Rendered images with source text:

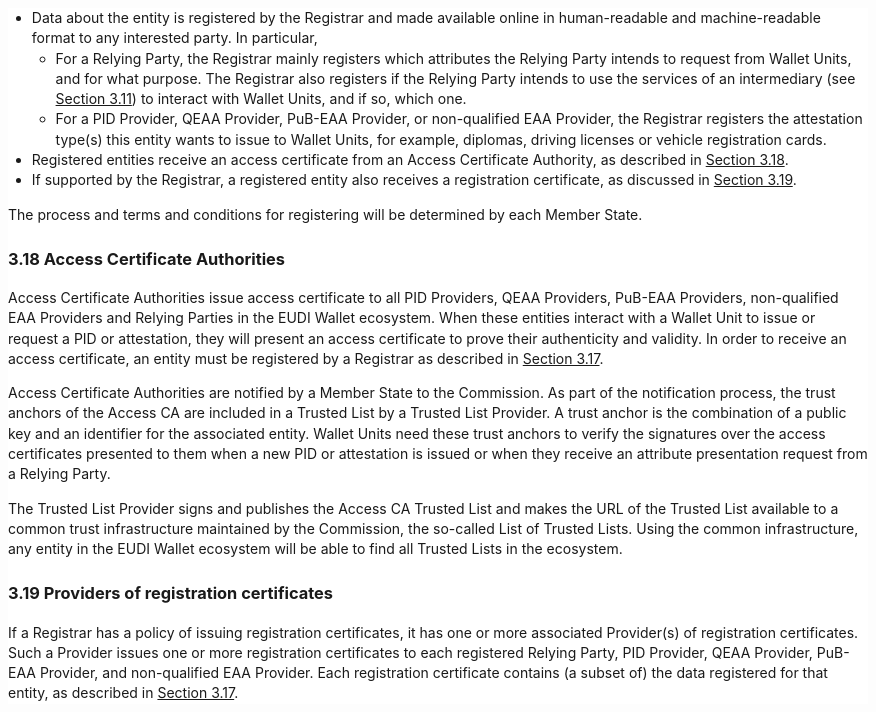 - Data about the entity is registered by the Registrar and made available online
in human-readable and machine-readable format to any interested party. In
particular,
    - For a Relying Party, the Registrar mainly registers which attributes the
    Relying Party intends to request from Wallet Units, and for what purpose.
    The Registrar also registers if the Relying Party intends to use the
    services of an intermediary (see [Section
    3.11](#311-relying-parties-and-intermediaries)) to interact with Wallet
    Units, and if so, which one.
    - For a PID Provider, QEAA Provider, PuB-EAA Provider, or non-qualified EAA
    Provider, the Registrar registers the attestation type(s) this entity wants
    to issue to Wallet Units, for example, diplomas, driving licenses or vehicle
    registration cards.
- Registered entities receive an access certificate from an Access Certificate
Authority, as described in [Section 3.18](#318-access-certificate-authorities).
- If supported by the Registrar, a registered entity also receives a
registration certificate, as discussed in [Section 3.19](#319-providers-of-registration-certificates).

The process and terms and conditions for registering will be determined by each
Member State.

### 3.18 Access Certificate Authorities

Access Certificate Authorities issue access certificate to all PID Providers,
QEAA Providers, PuB-EAA Providers, non-qualified EAA Providers and Relying
Parties in the EUDI Wallet ecosystem. When these entities interact with a Wallet
Unit to issue or request a PID or attestation, they will present an access
certificate to prove their authenticity and validity. In order to receive an
access certificate, an entity must be registered by a Registrar as described in
[Section 3.17](#317-registrars).

Access Certificate Authorities are notified by a Member State to the Commission.
As part of the notification process, the trust anchors of the Access CA are
included in a Trusted List by a Trusted List Provider. A trust anchor is the
combination of a public key and an identifier for the associated entity. Wallet
Units need these trust anchors to verify the signatures over the access
certificates presented to them when a new PID or attestation is issued or when
they receive an attribute presentation request from a Relying Party.

The Trusted List Provider signs and publishes the Access CA Trusted List and
makes the URL of the Trusted List available to a common trust infrastructure
maintained by the Commission, the so-called List of Trusted Lists. Using the
common infrastructure, any entity in the EUDI Wallet ecosystem will be able to
find all Trusted Lists in the ecosystem.

### 3.19 Providers of registration certificates

If a Registrar has a policy of issuing registration certificates, it has one or
more associated Provider(s) of registration certificates. Such a Provider issues
one or more registration certificates to each registered Relying Party, PID
Provider, QEAA Provider, PuB-EAA Provider, and non-qualified EAA Provider. Each
registration certificate contains (a subset of) the data registered for that
entity, as described in [Section 3.17](#317-registrars).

▶ WHAT YOU SHOULD DO:
For each entry, copy the text exactly and leave out any image it carries.

▶ WRITTEN SOLUTION:
 - Data about the entity is registered by the Registrar and made available online
in human-readable and machine-readable format to any interested party. In
particular,
    - For a Relying Party, the Registrar mainly registers which attributes the
    Relying Party intends to request from Wallet Units, and for what purpose.
    The Registrar also registers if the Relying Party intends to use the
    services of an intermediary (see [Section
    3.11](#311-relying-parties-and-intermediaries)) to interact with Wallet
    Units, and if so, which one.
    - For a PID Provider, QEAA Provider, PuB-EAA Provider, or non-qualified EAA
    Provider, the Registrar registers the attestation type(s) this entity wants
    to issue to Wallet Units, for example, diplomas, driving licenses or vehicle
    registration cards.
- Registered entities receive an access certificate from an Access Certificate
Authority, as described in [Section 3.18](#318-access-certificate-authorities).
- If supported by the Registrar, a registered entity also receives a
registration certificate, as discussed in [Section 3.19](#319-providers-of-registration-certificates).

The process and terms and conditions for registering will be determined by each
Member State.

### 3.18 Access Certificate Authorities

Access Certificate Authorities issue access certificate to all PID Providers,
QEAA Providers, PuB-EAA Providers, non-qualified EAA Providers and Relying
Parties in the EUDI Wallet ecosystem. When these entities interact with a Wallet
Unit to issue or request a PID or attestation, they will present an access
certificate to prove their authenticity and validity. In order to receive an
access certificate, an entity must be registered by a Registrar as described in
[Section 3.17](#317-registrars).

Access Certificate Authorities are notified by a Member State to the Commission.
As part of the notification process, the trust anchors of the Access CA are
included in a Trusted List by a Trusted List Provider. A trust anchor is the
combination of a public key and an identifier for the associated entity. Wallet
Units need these trust anchors to verify the signatures over the access
certificates presented to them when a new PID or attestation is issued or when
they receive an attribute presentation request from a Relying Party.

The Trusted List Provider signs and publishes the Access CA Trusted List and
makes the URL of the Trusted List available to a common trust infrastructure
maintained by the Commission, the so-called List of Trusted Lists. Using the
common infrastructure, any entity in the EUDI Wallet ecosystem will be able to
find all Trusted Lists in the ecosystem.

### 3.19 Providers of registration certificates

If a Registrar has a policy of issuing registration certificates, it has one or
more associated Provider(s) of registration certificates. Such a Provider issues
one or more registration certificates to each registered Relying Party, PID
Provider, QEAA Provider, PuB-EAA Provider, and non-qualified EAA Provider. Each
registration certificate contains (a subset of) the data registered for that
entity, as described in [Section 3.17](#317-registrars).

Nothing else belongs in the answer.